Task description ▸ Transcribe the entries exactly. Start at the top, stop after the line with "## Motivation", and omit every picture.

*** Task inputs ***

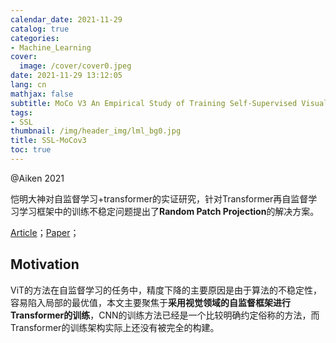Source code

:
 ```yaml
---
calendar_date: 2021-11-29
catalog: true
categories:
- Machine_Learning
cover:
  image: /cover/cover0.jpeg
date: 2021-11-29 13:12:05
lang: cn
mathjax: false
subtitle: MoCo V3 An Empirical Study of Training Self-Supervised Visual Transformers
tags:
- SSL
thumbnail: /img/header_img/lml_bg0.jpg
title: SSL-MoCov3
toc: true
---
```


@Aiken 2021 

恺明大神对自监督学习+transformer的实证研究，针对Transformer再自监督学习学习框架中的训练不稳定问题提出了**Random Patch Projection**的解决方案。

[Article](https://mp.weixin.qq.com/s/waqkJkwqxU-7utfNnwr2Gg)；[Paper](https://arxiv.org/abs/2104.02057)；

## Motivation

ViT的方法在自监督学习的任务中，精度下降的主要原因是由于算法的不稳定性，容易陷入局部的最优值，本文主要聚焦于**采用视觉领域的自监督框架进行Transformer的训练**，CNN的训练方法已经是一个比较明确约定俗称的方法，而Transformer的训练架构实际上还没有被完全的构建。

*** End of Task inputs ***

Completed task ▸
Source code

:
 ```yaml
---
calendar_date: 2021-11-29
catalog: true
categories:
- Machine_Learning
cover:
  image: /cover/cover0.jpeg
date: 2021-11-29 13:12:05
lang: cn
mathjax: false
subtitle: MoCo V3 An Empirical Study of Training Self-Supervised Visual Transformers
tags:
- SSL
thumbnail: /img/header_img/lml_bg0.jpg
title: SSL-MoCov3
toc: true
---
```


@Aiken 2021 

恺明大神对自监督学习+transformer的实证研究，针对Transformer再自监督学习学习框架中的训练不稳定问题提出了**Random Patch Projection**的解决方案。

[Article](https://mp.weixin.qq.com/s/waqkJkwqxU-7utfNnwr2Gg)；[Paper](https://arxiv.org/abs/2104.02057)；

## Motivation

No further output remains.